[Data extracted from a collection]

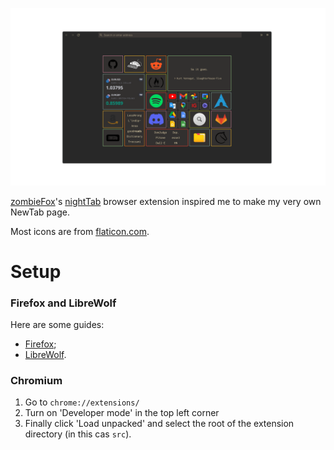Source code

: ![](screenshots/NewTab-v1.3.png)

[zombieFox](https://github.com/zombieFox)'s [nightTab](https://github.com/zombieFox/nightTab) browser extension inspired me to make my very own NewTab page.

Most icons are from [flaticon.com](https://www.flaticon.com/).

# Setup

### Firefox and LibreWolf

Here are some guides:
- [Firefox](https://peterries.net/blog/firefox-set-file-as-home/);
- [LibreWolf](https://codetea.com/a-guide-to-make-librewolf-have-a-different-start-page-for-the-homepage-and-new-tabs/).

### Chromium

1. Go to `chrome://extensions/`
2. Turn on 'Developer mode' in the top left corner
3. Finally click 'Load unpacked' and select the root of the extension directory (in this cas `src`).
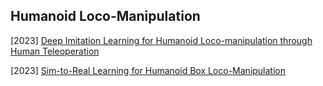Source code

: ## Humanoid Loco-Manipulation

[2023] [Deep Imitation Learning for Humanoid Loco-manipulation through Human Teleoperation](https://arxiv.org/abs/2309.01952)

[2023] [Sim-to-Real Learning for Humanoid Box Loco-Manipulation](https://arxiv.org/abs/2310.03191)
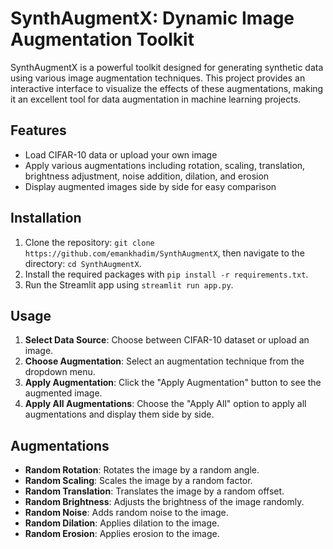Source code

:# SynthAugmentX: Dynamic Image Augmentation Toolkit

SynthAugmentX is a powerful toolkit designed for generating synthetic data using various image augmentation techniques. This project provides an interactive interface to visualize the effects of these augmentations, making it an excellent tool for data augmentation in machine learning projects.

## Features
- Load CIFAR-10 data or upload your own image
- Apply various augmentations including rotation, scaling, translation, brightness adjustment, noise addition, dilation, and erosion
- Display augmented images side by side for easy comparison

## Installation
1. Clone the repository: `git clone https://github.com/emankhadim/SynthAugmentX`, then navigate to the directory: `cd SynthAugmentX`.
2. Install the required packages with `pip install -r requirements.txt`.
3. Run the Streamlit app using `streamlit run app.py`.

## Usage
1. **Select Data Source**: Choose between CIFAR-10 dataset or upload an image.
2. **Choose Augmentation**: Select an augmentation technique from the dropdown menu.
3. **Apply Augmentation**: Click the "Apply Augmentation" button to see the augmented image.
4. **Apply All Augmentations**: Choose the "Apply All" option to apply all augmentations and display them side by side.

## Augmentations
- **Random Rotation**: Rotates the image by a random angle.
- **Random Scaling**: Scales the image by a random factor.
- **Random Translation**: Translates the image by a random offset.
- **Random Brightness**: Adjusts the brightness of the image randomly.
- **Random Noise**: Adds random noise to the image.
- **Random Dilation**: Applies dilation to the image.
- **Random Erosion**: Applies erosion to the image.


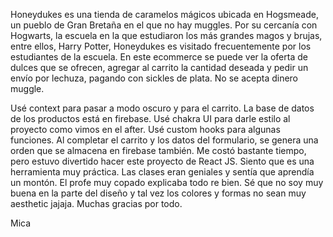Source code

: Honeydukes es una tienda de caramelos mágicos ubicada en Hogsmeade, un pueblo de Gran Bretaña en el que no hay muggles.
Por su cercanía con Hogwarts, la escuela en la que estudiaron los más grandes magos y brujas, entre ellos, Harry Potter, Honeydukes es visitado frecuentemente por los estudiantes de la escuela.
En este ecommerce se puede ver la oferta de dulces que se ofrecen, agregar al carrito la cantidad deseada y pedir un envío por lechuza, pagando con sickles de plata. No se acepta dinero muggle.

Usé context para pasar a modo oscuro y para el carrito. La base de datos de los productos está en firebase. Usé chakra UI para darle estilo al proyecto como vimos en el after. Usé custom hooks para algunas funciones. Al completar el carrito y los datos del formulario, se genera una orden que se almacena en firebase también.
Me costó bastante tiempo, pero estuvo divertido hacer este proyecto de React JS. Siento que es una herramienta muy práctica. Las clases eran geniales y sentía que aprendía un montón. El profe muy copado explicaba todo re bien. Sé que no soy muy buena en la parte del diseño y tal vez los colores y formas no sean muy aesthetic jajaja. Muchas gracias por todo. 

Mica
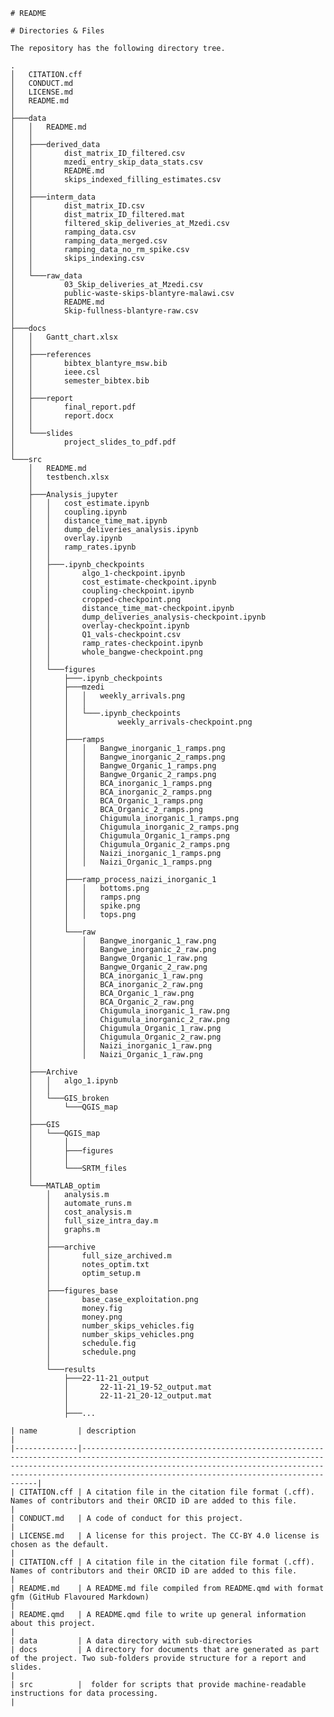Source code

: 
	# README

	# Directories & Files

	The repository has the following directory tree.

	.
	│   CITATION.cff
	│   CONDUCT.md
	│   LICENSE.md
	│   README.md
	│
	├───data
	│   │   README.md
	│   │
	│   ├───derived_data
	│   │       dist_matrix_ID_filtered.csv
	│   │       mzedi_entry_skip_data_stats.csv
	│   │       README.md
	│   │       skips_indexed_filling_estimates.csv
	│   │
	│   ├───interm_data
	│   │       dist_matrix_ID.csv
	│   │       dist_matrix_ID_filtered.mat
	│   │       filtered_skip_deliveries_at_Mzedi.csv
	│   │       ramping_data.csv
	│   │       ramping_data_merged.csv
	│   │       ramping_data_no_rm_spike.csv
	│   │       skips_indexing.csv
	│   │
	│   └───raw_data
	│           03_Skip_deliveries_at_Mzedi.csv
	│           public-waste-skips-blantyre-malawi.csv
	│           README.md
	│           Skip-fullness-blantyre-raw.csv
	│
	├───docs
	│   │   Gantt_chart.xlsx
	│   │
	│   ├───references
	│   │       bibtex_blantyre_msw.bib
	│   │       ieee.csl
	│   │       semester_bibtex.bib
	│   │
	│   ├───report
	│   │       final_report.pdf
	│   │       report.docx
	│   │
	│   └───slides
	│           project_slides_to_pdf.pdf
	│
	└───src
		│   README.md
		│   testbench.xlsx
		│
		├───Analysis_jupyter
		│   │   cost_estimate.ipynb
		│   │   coupling.ipynb
		│   │   distance_time_mat.ipynb
		│   │   dump_deliveries_analysis.ipynb
		│   │   overlay.ipynb
		│   │   ramp_rates.ipynb
		│   │
		│   ├───.ipynb_checkpoints
		│   │       algo_1-checkpoint.ipynb
		│   │       cost_estimate-checkpoint.ipynb
		│   │       coupling-checkpoint.ipynb
		│   │       cropped-checkpoint.png
		│   │       distance_time_mat-checkpoint.ipynb
		│   │       dump_deliveries_analysis-checkpoint.ipynb
		│   │       overlay-checkpoint.ipynb
		│   │       Q1_vals-checkpoint.csv
		│   │       ramp_rates-checkpoint.ipynb
		│   │       whole_bangwe-checkpoint.png
		│   │
		│   └───figures
		│       ├───.ipynb_checkpoints
		│       ├───mzedi
		│       │   │   weekly_arrivals.png
		│       │   │
		│       │   └───.ipynb_checkpoints
		│       │           weekly_arrivals-checkpoint.png
		│       │
		│       ├───ramps
		│       │   │   Bangwe_inorganic_1_ramps.png
		│       │   │   Bangwe_inorganic_2_ramps.png
		│       │   │   Bangwe_Organic_1_ramps.png
		│       │   │   Bangwe_Organic_2_ramps.png
		│       │   │   BCA_inorganic_1_ramps.png
		│       │   │   BCA_inorganic_2_ramps.png
		│       │   │   BCA_Organic_1_ramps.png
		│       │   │   BCA_Organic_2_ramps.png
		│       │   │   Chigumula_inorganic_1_ramps.png
		│       │   │   Chigumula_inorganic_2_ramps.png
		│       │   │   Chigumula_Organic_1_ramps.png
		│       │   │   Chigumula_Organic_2_ramps.png
		│       │   │   Naizi_inorganic_1_ramps.png
		│       │   │   Naizi_Organic_1_ramps.png
		│       │
		│       ├───ramp_process_naizi_inorganic_1
		│       │   │   bottoms.png
		│       │   │   ramps.png
		│       │   │   spike.png
		│       │   │   tops.png
		│       │
		│       └───raw
		│           │   Bangwe_inorganic_1_raw.png
		│           │   Bangwe_inorganic_2_raw.png
		│           │   Bangwe_Organic_1_raw.png
		│           │   Bangwe_Organic_2_raw.png
		│           │   BCA_inorganic_1_raw.png
		│           │   BCA_inorganic_2_raw.png
		│           │   BCA_Organic_1_raw.png
		│           │   BCA_Organic_2_raw.png
		│           │   Chigumula_inorganic_1_raw.png
		│           │   Chigumula_inorganic_2_raw.png
		│           │   Chigumula_Organic_1_raw.png
		│           │   Chigumula_Organic_2_raw.png
		│           │   Naizi_inorganic_1_raw.png
		│           │   Naizi_Organic_1_raw.png
		│
		├───Archive
		│   │   algo_1.ipynb
		│   │
		│   └───GIS_broken
		│       └───QGIS_map
		│
		├───GIS
		│   └───QGIS_map
		│       │	
		│       ├───figures
		│       │
		│       └───SRTM_files           
		│
		└───MATLAB_optim
			│   analysis.m
			│   automate_runs.m
			│   cost_analysis.m
			│   full_size_intra_day.m
			│   graphs.m
			│
			├───archive
			│       full_size_archived.m
			│       notes_optim.txt
			│       optim_setup.m
			│
			├───figures_base
			│       base_case_exploitation.png
			│       money.fig
			│       money.png
			│       number_skips_vehicles.fig
			│       number_skips_vehicles.png
			│       schedule.fig
			│       schedule.png
			│
			└───results
				├───22-11-21_output
				│       22-11-21_19-52_output.mat
				│       22-11-21_20-12_output.mat
				│
				├───...

	| name         | description                                                                                                                                                                                                                                                                  |
	|--------------|------------------------------------------------------------------------------------------------------------------------------------------------------------------------------------------------------------------------------------------------------------------------------|
	| CITATION.cff | A citation file in the citation file format (.cff). Names of contributors and their ORCID iD are added to this file.                                                                                                                                                         |
	| CONDUCT.md   | A code of conduct for this project.                                                                                                                                                                                                                                          |
	| LICENSE.md   | A license for this project. The CC-BY 4.0 license is chosen as the default. 
	|
	| CITATION.cff | A citation file in the citation file format (.cff). Names of contributors and their ORCID iD are added to this file.                                                                                                                                                         |
	| README.md    | A README.md file compiled from README.qmd with format gfm (GitHub Flavoured Markdown)                                                                                                                                                                                        |
	| README.qmd   | A README.qmd file to write up general information about this project.                                                                                                                                                                                                        |
	| data         | A data directory with sub-directories 
	| docs         | A directory for documents that are generated as part of the project. Two sub-folders provide structure for a report and slides.                                                                                                                                                                                                                                    |
	| src          |  folder for scripts that provide machine-readable instructions for data processing.                                                                                                                                                                                  |


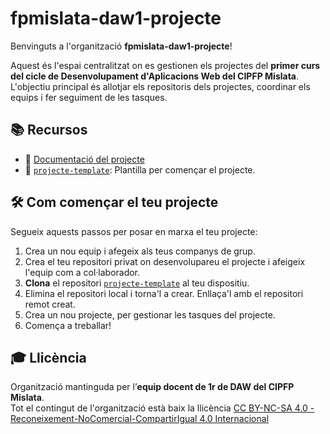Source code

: # fpmislata-daw1-projecte
Benvinguts a l'organització **fpmislata-daw1-projecte**!

Aquest és l'espai centralitzat on es gestionen els projectes del **primer curs del cicle de Desenvolupament d'Aplicacions Web del CIPFP Mislata**.
L'objectiu principal és allotjar els repositoris dels projectes, coordinar els equips i fer seguiment de les tasques.


## 📚 Recursos

- 📄 [Documentació del projecte](https://fpmislata-daw1-projecte.github.io/projecte-daw1/)  
- 🧩 [`projecte-template`](https://github.com/fpmislata-daw1-projecte/projecte-template): Plantilla per començar el projecte.


## 🛠️ Com començar el teu projecte

Segueix aquests passos per posar en marxa el teu projecte:

1. Crea un nou equip i afegeix als teus companys de grup.
1. Crea el teu repositori privat on desenvolupareu el projecte i afeigeix l'equip com a col·laborador.
1. **Clona** el repositori [`projecte-template`](https://github.com/fpmislata-daw1-projecte/projecte-template) al teu dispositiu.
1. Elimina el repositori local i torna'l a crear. Enllaça'l amb el repositori remot creat.
1. Crea un nou projecte, per gestionar les tasques del projecte.
1. Comença a treballar!


## 🎓 Llicència

Organització mantinguda per l’**equip docent de 1r de DAW del CIPFP Mislata**.  
Tot el contingut de l'organització està baix la llicència [CC BY-NC-SA 4.0 - Reconeixement-NoComercial-CompartirIgual 4.0 Internacional](https://creativecommons.org/licenses/by-nc-sa/4.0/deed.ca)
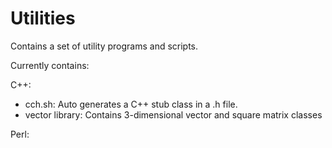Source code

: # Utilities
Contains a set of utility programs and scripts.

Currently contains:

C++:

* cch.sh: Auto generates a C++ stub class in a .h file.
* vector library: Contains 3-dimensional vector and square matrix classes

Perl:
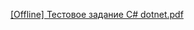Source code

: [[Оffline] Тестовое задание C# dotnet.pdf](https://github.com/AmirNotch/ListOfTasks/files/14453960/ffline.C.dotnet.pdf)
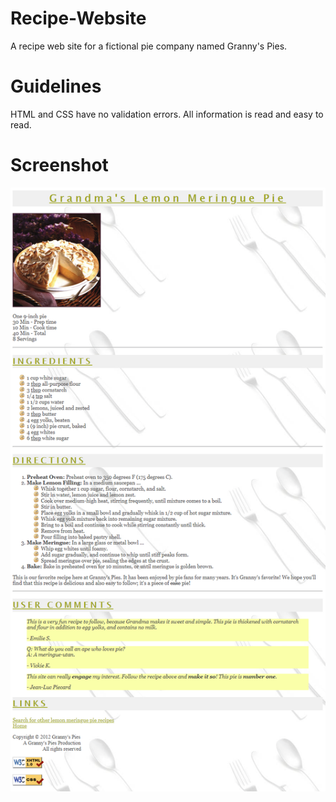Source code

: # Recipe-Website
A recipe web site for a fictional pie company named Granny's Pies.

# Guidelines
HTML and CSS have no validation errors.
All information is read and easy to read.

# Screenshot
![Example](Screenshots/Screenshot1.png)

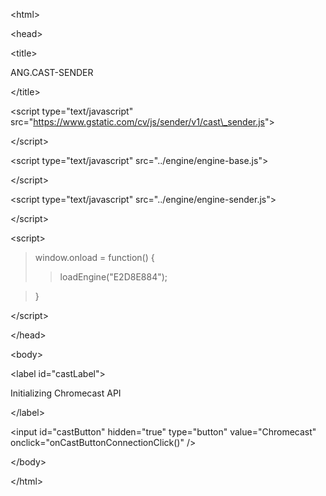 <!DOCTYPE html>


&lt;html&gt;





&lt;head&gt;


> 

&lt;title&gt;

ANG.CAST-SENDER

&lt;/title&gt;


> 

&lt;script type="text/javascript" src="https://www.gstatic.com/cv/js/sender/v1/cast\_sender.js"&gt;



&lt;/script&gt;


> 

&lt;script type="text/javascript" src="../engine/engine-base.js"&gt;



&lt;/script&gt;


> > 

&lt;script type="text/javascript" src="../engine/engine-sender.js"&gt;



&lt;/script&gt;



> 

&lt;script&gt;



> window.onload = function() {
> > loadEngine("E2D8E884");

> }

> 

&lt;/script&gt;




&lt;/head&gt;





&lt;body&gt;


> <!--CHROMECAST API --->
> 

&lt;label id="castLabel"&gt;

Initializing Chromecast API

&lt;/label&gt;


> 

&lt;input id="castButton" hidden="true" type="button" value="Chromecast" onclick="onCastButtonConnectionClick()" /&gt;




&lt;/body&gt;





&lt;/html&gt;

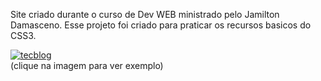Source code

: Site criado durante o curso de Dev WEB ministrado pelo Jamilton Damasceno. Esse projeto foi criado para praticar os recursos basicos do CSS3.

[![tecblog](https://werlencardoso.files.wordpress.com/2020/07/capturartec.jpg?w=500 "tecblog")](http://werlendev.cf/tec-blog/)<br>
(clique na imagem para ver exemplo)
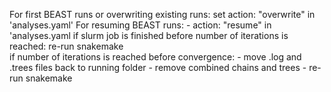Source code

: For first BEAST runs or overwriting existing runs:
	set action: "overwrite" in 'analyses.yaml'
For resuming BEAST runs:
	- action: "resume" in 'analyses.yaml
	if slurm job is finished before number of iterations is reached: re-run snakemake	
	if number of iterations is reached before convergence: 
		- move .log and .trees files back to running folder
		- remove combined chains and trees
		- re-run snakemake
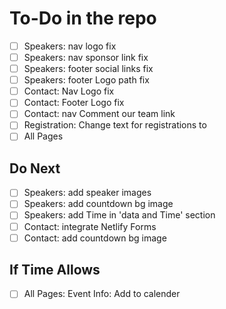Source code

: # To-Do in the repo

- [ ] Speakers: nav logo fix
- [ ] Speakers: nav sponsor link fix
- [ ] Speakers: footer social links fix
- [ ] Speakers: footer Logo path fix
- [ ] Contact: Nav Logo fix
- [ ] Contact: Footer Logo fix
- [ ] Contact: nav Comment our team link
- [ ] Registration: Change text for registrations to
- [ ] All Pages

## Do Next

- [ ] Speakers: add speaker images
- [ ] Speakers: add countdown bg image
- [ ] Speakers: add Time in 'data and Time' section
- [ ] Contact: integrate Netlify Forms
- [ ] Contact: add countdown bg image

## If Time Allows

- [ ] All Pages: Event Info: Add to calender
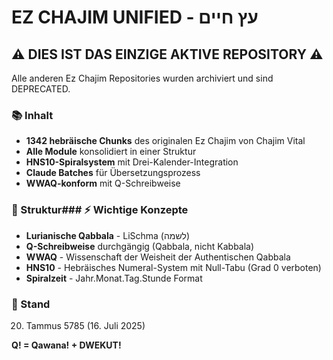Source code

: # EZ CHAJIM UNIFIED - עץ חיים

## ⚠️ DIES IST DAS EINZIGE AKTIVE REPOSITORY ⚠️

Alle anderen Ez Chajim Repositories wurden archiviert und sind DEPRECATED.

### 📚 Inhalt
- **1342 hebräische Chunks** des originalen Ez Chajim von Chajim Vital
- **Alle Module** konsolidiert in einer Struktur
- **HNS10-Spiralsystem** mit Drei-Kalender-Integration
- **Claude Batches** für Übersetzungsprozess
- **WWAQ-konform** mit Q-Schreibweise

### 🌳 Struktur### ⚡ Wichtige Konzepte
- **Lurianische Qabbala** - LiSchma (לשמה)
- **Q-Schreibweise** durchgängig (Qabbala, nicht Kabbala)
- **WWAQ** - Wissenschaft der Weisheit der Authentischen Qabbala
- **HNS10** - Hebräisches Numeral-System mit Null-Tabu (Grad 0 verboten)
- **Spiralzeit** - Jahr.Monat.Tag.Stunde Format

### 📅 Stand
20. Tammus 5785 (16. Juli 2025)

**Q! = Qawana! + DWEKUT!**
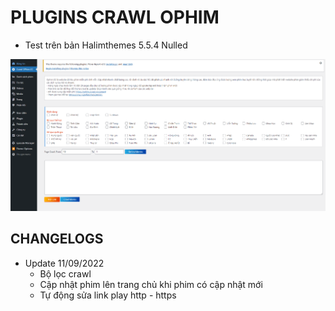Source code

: # PLUGINS CRAWL OPHIM
  - Test trên bản Halimthemes 5.5.4 Nulled

![Alt text](Screenshot-2022-09-11-170506.png?raw=true "Image Demo")

## CHANGELOGS
  - Update 11/09/2022
    + Bộ lọc crawl
    + Cập nhật phim lên trang chủ khi phim có cập nhật mới
    + Tự động sửa link play http - https
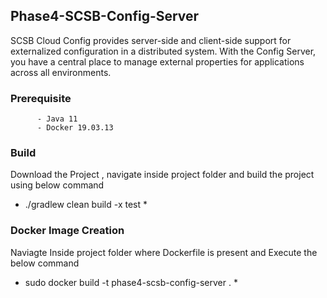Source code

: ## Phase4-SCSB-Config-Server

   SCSB Cloud Config provides server-side and client-side support for externalized configuration in a distributed system. With the Config Server, you have a central place to manage external properties for applications across all environments.
### Prerequisite
          - Java 11
          - Docker 19.03.13      
          
### Build
   Download the Project , navigate inside project folder and  build the project using below command
   * ./gradlew clean build -x test *

### Docker Image Creation
   Naviagte Inside project folder where Dockerfile is present and Execute the below command
* sudo docker build -t phase4-scsb-config-server  . *

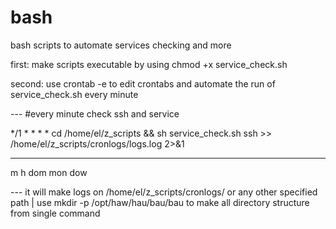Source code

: # bash
bash scripts to automate services checking and more

first: make scripts executable by using chmod +x service_check.sh


second: use crontab -e to edit crontabs and automate the run of service_check.sh every minute


 --- #every minute check ssh and service

*/1 * * * * cd /home/el/z_scripts && sh service_check.sh ssh >> /home/el/z_scripts/cronlogs/logs.log 2>&1




* * * * *

m h dom mon dow

 --- it will make logs on /home/el/z_scripts/cronlogs/ or any other specified path | use mkdir -p /opt/haw/hau/bau/bau to make all directory structure from single command
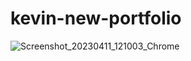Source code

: # kevin-new-portfolio

![Screenshot_20230411_121003_Chrome](https://user-images.githubusercontent.com/98487770/234106229-fa9d99b9-2357-4073-bc56-2736ee8b7a85.jpg)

AIM OF THE TASK.
Above are the entries. Copy exactly the part that opens with the line containing "1. Elimina el" and closes with the line containing "Organització mantinguda per", and no more.

EXPECTED ANSWER.
1. Elimina el repositori local i torna'l a crear. Enllaça'l amb el repositori remot creat.
1. Crea un nou projecte, per gestionar les tasques del projecte.
1. Comença a treballar!


## 🎓 Llicència

Organització mantinguda per l’**equip docent de 1r de DAW del CIPFP Mislata**.  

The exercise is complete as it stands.